Fortunately, we're seeing a growing number of initiatives to evaluate programs. Unfortunately, elected officials may place unrealistic expectations on what these tools can accomplish.
One of those tools that does seem to be making a difference is Results First, an initiative of the Pew Charitable Trusts and the John D. and Catherine T. MacArthur Foundation. Designed by the Washington State Institute for Public Policy, Results First provides assistance and knowledge at no cost to states whose governors and legislatures agree to provide resources and share data. Seventeen states now work with Results First, and collectively they have redirected more than $40 million in spending from less-effective programs to more-effective ones.
Although the number of affected programs and dollars is currently small, it is good to see any money being redirected to better programs. Without data, as Results First Director Gary van Landingham notes, all we have are stories about every program's version of "Little Timmy," the dead-end kid who is now a Rhodes Scholar and American Idol finalist entirely because of that program.
Shared data on programs can help managers and legislators alike, but data can provide answers only to the questions we ask. It cannot "lay the groundwork for a strong evidence-based approach that will identify the State government's vision, mission, philosophy, priority goals and benchmarks," as proposed legislation in one state suggested.
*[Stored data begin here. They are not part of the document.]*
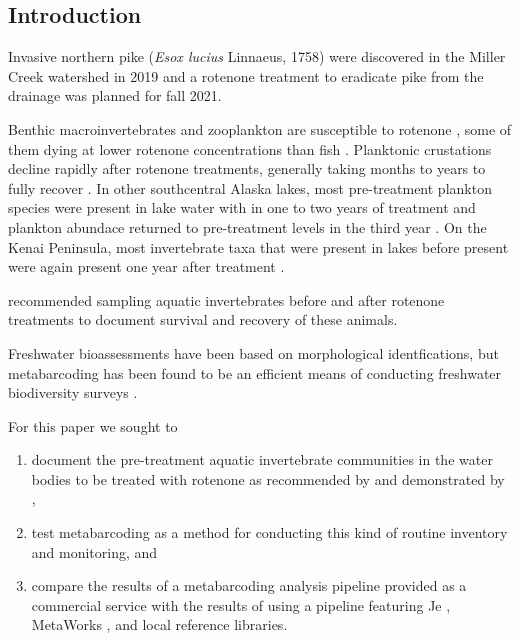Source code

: \begin{multicols}{2}

\section{Introduction}

Invasive northern pike (\textit{Esox lucius} Linnaeus, 1758) were discovered in the Miller Creek watershed in 2019 \citep{KNWR2021} and a rotenone treatment to eradicate pike from the drainage was planned for fall 2021.

Benthic macroinvertebrates and zooplankton are susceptible to rotenone \citep{Finlaysonetal2018}, some of them dying at lower rotenone concentrations than fish \citep{Rach1988}. Planktonic crustations decline rapidly after rotenone treatments, generally taking months to years to fully recover \citep{Kiseretal1963, Anderson1970}. In other southcentral Alaska lakes, most pre-treatment plankton species were present in lake water with in one to two years of treatment and plankton abundace returned to pre-treatment levels in the third year \citep{Chlupach1977}. On the Kenai Peninsula, most invertebrate taxa that were present in lakes before present were again present one year after treatment \citep{Massengill2014, Massengill2017}. 

\citet{Finlaysonetal2018} recommended sampling aquatic invertebrates before and after rotenone treatments to document survival and recovery of these animals.

Freshwater bioassessments have been based on morphological identfications, but metabarcoding has been found to be an efficient means of conducting freshwater biodiversity surveys \citep{Turunenetal2021}.

For this paper we sought to

\begin{enumerate}
\item document the pre-treatment aquatic invertebrate communities in the water bodies to be treated with rotenone as recommended by \citet{Finlaysonetal2018} and demonstrated by \citep{Massengill2014, Massengill2017},
\item test metabarcoding as a method for conducting this kind of routine inventory and monitoring, and
\item compare the results of a metabarcoding analysis pipeline provided as a commercial service with the results of using a pipeline featuring Je \citep{Girardotetal2016}, MetaWorks \citep{PorterHajibabaei2020}, and local reference libraries.
\end{enumerate}


\end{multicols}

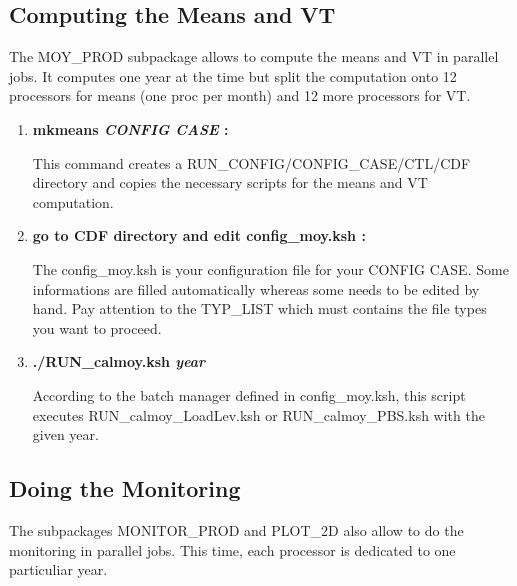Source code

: \documentclass[a4paper,11pt]{article}
\begin{document}
\subsection{Computing the Means and VT}

The MOY\_PROD subpackage allows to compute the means and VT in parallel jobs. It computes one year
at the time but split the computation onto 12 processors for means (one proc per month) and 12 more
processors for VT.
\\[0.2cm]
\par


\begin{enumerate}
\item  \textbf{mkmeans \textit{CONFIG CASE} :}

This command creates a RUN\_CONFIG/CONFIG\_CASE/CTL/CDF directory and copies the necessary
scripts for the means and VT computation.

\item \textbf{go to CDF directory and edit config\_moy.ksh :}

The config\_moy.ksh is your configuration file for your CONFIG CASE. Some informations are
filled automatically whereas some needs to be edited by hand. Pay attention to the
TYP\_LIST which must contains the file types you want to proceed.

\item \textbf{./RUN\_calmoy.ksh \textit{year}}

According to the batch manager defined in config\_moy.ksh, this script executes
RUN\_calmoy\_LoadLev.ksh or RUN\_calmoy\_PBS.ksh with the given year.

\end{enumerate}

\subsection{Doing the Monitoring}

The subpackages MONITOR\_PROD and PLOT\_2D also allow to do the monitoring in parallel jobs.
This time, each processor is dedicated to one particuliar year.
\\[0.2cm]
\par
\end{document}
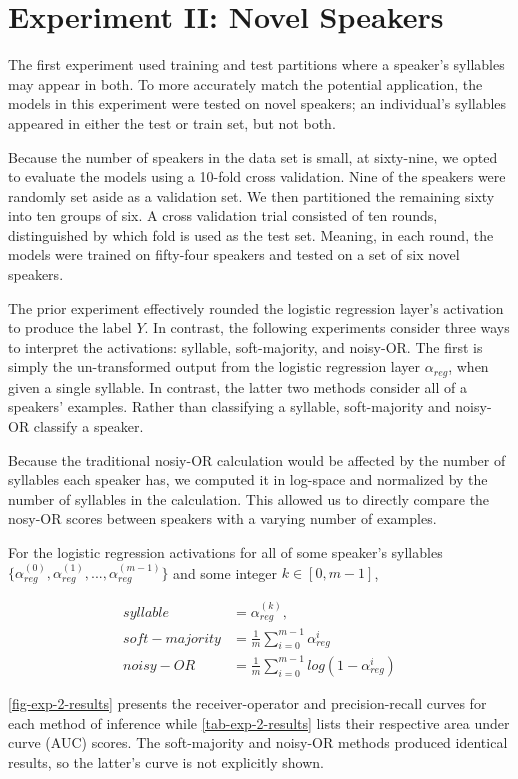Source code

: \section{Experiment II: Novel Speakers}
The first experiment used training and test partitions where a speaker's syllables may appear in both. To more accurately match the potential application, the models in this experiment were tested on novel speakers; an individual's syllables appeared in either the test or train set, but not both. 

Because the number of speakers in the data set is small, at sixty-nine, we opted to evaluate the models using a 10-fold cross validation. Nine of the speakers were randomly set aside as a validation set. We then partitioned the remaining sixty into ten groups of six. A cross validation trial consisted of ten rounds, distinguished by which fold is used as the test set. Meaning, in each round, the models were trained on fifty-four speakers and tested on a set of six novel speakers.

The prior experiment effectively rounded the logistic regression layer's activation to produce the label $Y$. In contrast, the following experiments consider three ways to interpret the activations: syllable, soft-majority, and noisy-OR. The first is simply the un-transformed output from the logistic regression layer $\alpha_{reg}$, when given a single syllable. In contrast, the latter two methods consider all of a speakers' examples. Rather than classifying a syllable, soft-majority and noisy-OR classify a speaker. 

Because the traditional nosiy-OR calculation would be affected by the number of syllables each speaker has, we computed it in log-space and normalized by the number of syllables in the calculation. This allowed us to directly compare the nosy-OR scores between speakers with a varying number of examples.

For the logistic regression activations for all of some speaker's syllables $\{\alpha_{reg}^{(0)}, \alpha_{reg}^{(1)},...,\alpha_{reg}^{(m-1)}\}$ and some integer $k \in [0,m-1]$,

\begin{align}
syllable &= \alpha_{reg}^{(k)},\\
soft-majority &= \frac{1}{m} \sum_{i=0}^{m-1} \alpha_{reg}^{i} \\
noisy-OR &= \frac{1}{m} \sum_{i=0}^{m-1} log(1-\alpha_{reg}^{i})
\end{align}

\ref{fig-exp-2-results} presents the receiver-operator and precision-recall curves for each method of inference while \ref{tab-exp-2-results} lists their respective area under curve (AUC) scores. The soft-majority and noisy-OR methods produced identical results, so the latter's curve is not explicitly shown.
Vision and philosophy have to come first. GPS, after all, is only helpful if you know your destination. Otherwise, as the Cheshire Cat told Alice, "it doesn't matter which way you go." Too often, however, those of us in government look for data to provide the destination.
I learned that lesson the hard way when trying to take a data-driven approach to government reform in North Carolina. We developed hypotheses to test with a team of consultants. We then worked with other state-government employees to track down related research. That research generally proved ambivalent at best. Prison programs have the potential to reduce recidivism, yes, but we could not determine which programs. Converting failing schools to charter schools could be promising, but the number of schools to attempt that has been limited. Conditional cash grants have shown great promise in developing countries, but have been tried in only two American cities, where the behavioral changes are more difficult to measure.
We set aside these potentially transformative reforms because they would need to start small and would need significant support from leadership to reach the needed scale. Instead, we focused on improving the internal functions of state government, recommending, for instance, allowing agencies to keep a portion of their budget savings as an incentive to save more; improving core financial systems so that agencies could better manage their budgets; and re-allocating facility-maintenance money to consolidate space and provide better working environments.
If we could lay a solid foundation now, we reasoned, the policymakers would have more data to see what works, measure improvements with new programs, and choose among alternatives.
When legislators first heard our proposals, they expressed disappointment that we did not set out bold visions. They have since acknowledged that their hopes for policy-change recommendations had ignored the execution challenges we would have faced. With a narrower vision, the legislature has kept many of our reforms alive in budget negotiations, and executive agencies are actively planning for implementation.
Broader changes are more likely to succeed when built on these foundational reforms and informed by better data. First, though, political leaders need to agree on a vision for state government -- and for the state as a whole.